**Work instruction:**
Look for "more" in the records and copy every line that has it.

+++ Study material +++

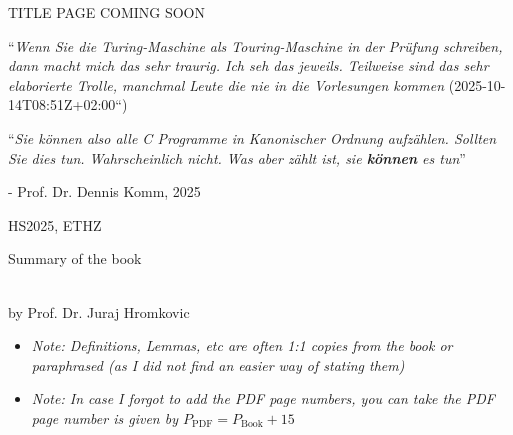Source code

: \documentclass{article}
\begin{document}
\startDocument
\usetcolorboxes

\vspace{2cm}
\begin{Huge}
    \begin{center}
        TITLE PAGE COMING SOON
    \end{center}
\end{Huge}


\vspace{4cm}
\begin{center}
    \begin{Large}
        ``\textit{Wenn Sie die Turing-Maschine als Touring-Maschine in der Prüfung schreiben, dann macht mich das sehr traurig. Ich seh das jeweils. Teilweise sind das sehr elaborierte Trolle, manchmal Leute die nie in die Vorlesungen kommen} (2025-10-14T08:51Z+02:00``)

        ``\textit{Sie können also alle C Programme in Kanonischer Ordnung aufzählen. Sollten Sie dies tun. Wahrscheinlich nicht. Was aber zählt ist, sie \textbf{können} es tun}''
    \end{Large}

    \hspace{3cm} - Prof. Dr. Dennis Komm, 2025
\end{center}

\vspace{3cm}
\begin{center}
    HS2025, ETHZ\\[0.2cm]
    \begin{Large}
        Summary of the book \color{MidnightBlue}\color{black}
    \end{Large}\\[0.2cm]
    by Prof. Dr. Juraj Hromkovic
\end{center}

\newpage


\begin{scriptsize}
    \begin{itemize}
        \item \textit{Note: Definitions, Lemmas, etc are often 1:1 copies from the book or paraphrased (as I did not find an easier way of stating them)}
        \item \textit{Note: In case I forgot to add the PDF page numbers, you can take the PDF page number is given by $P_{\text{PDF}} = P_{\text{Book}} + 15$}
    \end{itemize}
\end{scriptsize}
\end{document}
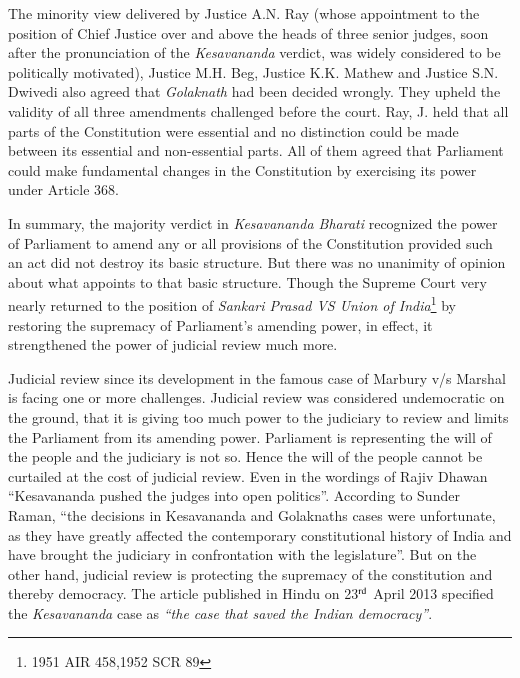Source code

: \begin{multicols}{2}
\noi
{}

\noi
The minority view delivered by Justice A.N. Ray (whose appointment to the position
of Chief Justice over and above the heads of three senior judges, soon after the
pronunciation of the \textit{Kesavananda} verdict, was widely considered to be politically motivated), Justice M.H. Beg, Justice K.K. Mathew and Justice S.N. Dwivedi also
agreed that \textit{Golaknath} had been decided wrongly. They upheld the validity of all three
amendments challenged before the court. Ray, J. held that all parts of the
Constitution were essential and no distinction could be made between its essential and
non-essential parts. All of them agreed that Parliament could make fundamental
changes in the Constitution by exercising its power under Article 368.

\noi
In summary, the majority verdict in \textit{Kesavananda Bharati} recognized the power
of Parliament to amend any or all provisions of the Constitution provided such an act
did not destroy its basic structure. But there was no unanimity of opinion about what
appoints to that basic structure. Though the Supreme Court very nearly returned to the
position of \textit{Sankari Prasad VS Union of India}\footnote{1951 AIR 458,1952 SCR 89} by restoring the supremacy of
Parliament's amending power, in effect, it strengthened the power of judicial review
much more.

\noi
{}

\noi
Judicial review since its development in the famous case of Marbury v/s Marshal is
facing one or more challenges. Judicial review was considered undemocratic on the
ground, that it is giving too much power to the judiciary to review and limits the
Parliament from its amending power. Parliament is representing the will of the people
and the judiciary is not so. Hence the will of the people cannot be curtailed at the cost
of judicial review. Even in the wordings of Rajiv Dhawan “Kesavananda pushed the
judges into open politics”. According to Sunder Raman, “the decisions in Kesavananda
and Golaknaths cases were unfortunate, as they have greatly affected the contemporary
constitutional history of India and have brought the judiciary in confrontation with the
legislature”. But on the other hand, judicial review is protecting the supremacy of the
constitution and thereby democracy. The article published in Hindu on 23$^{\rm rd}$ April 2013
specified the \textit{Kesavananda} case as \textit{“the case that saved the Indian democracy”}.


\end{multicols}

+++

**Reply to the task:**
much more.
facing one or more challenges. Judicial review was considered undemocratic on the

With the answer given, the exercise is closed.